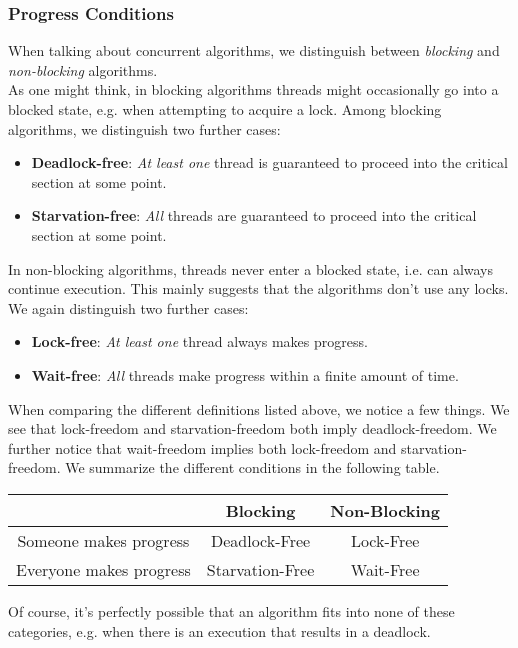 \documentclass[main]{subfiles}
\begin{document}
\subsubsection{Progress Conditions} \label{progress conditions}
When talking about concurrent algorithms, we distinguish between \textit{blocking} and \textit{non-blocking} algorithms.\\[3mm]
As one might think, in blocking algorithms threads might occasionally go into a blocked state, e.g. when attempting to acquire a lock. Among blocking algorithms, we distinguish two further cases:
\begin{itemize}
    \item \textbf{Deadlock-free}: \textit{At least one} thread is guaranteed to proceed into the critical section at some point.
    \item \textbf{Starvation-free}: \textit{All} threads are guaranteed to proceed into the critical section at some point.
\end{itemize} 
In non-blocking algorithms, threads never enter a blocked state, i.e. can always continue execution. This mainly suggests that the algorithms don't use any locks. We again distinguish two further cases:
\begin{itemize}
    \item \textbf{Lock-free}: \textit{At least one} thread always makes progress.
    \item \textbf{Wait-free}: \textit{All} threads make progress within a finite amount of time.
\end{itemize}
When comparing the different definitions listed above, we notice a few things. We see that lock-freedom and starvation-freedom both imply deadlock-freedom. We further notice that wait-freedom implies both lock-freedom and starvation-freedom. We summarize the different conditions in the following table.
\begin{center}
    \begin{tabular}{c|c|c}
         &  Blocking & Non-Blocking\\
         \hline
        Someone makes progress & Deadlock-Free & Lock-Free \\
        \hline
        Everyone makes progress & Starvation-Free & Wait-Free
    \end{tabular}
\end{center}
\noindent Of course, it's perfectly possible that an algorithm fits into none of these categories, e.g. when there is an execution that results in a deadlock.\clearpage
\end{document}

○ ○ ○

Determine how many lines of the listing above include the word "begin", then write only that number.

Answer for this exercise: 5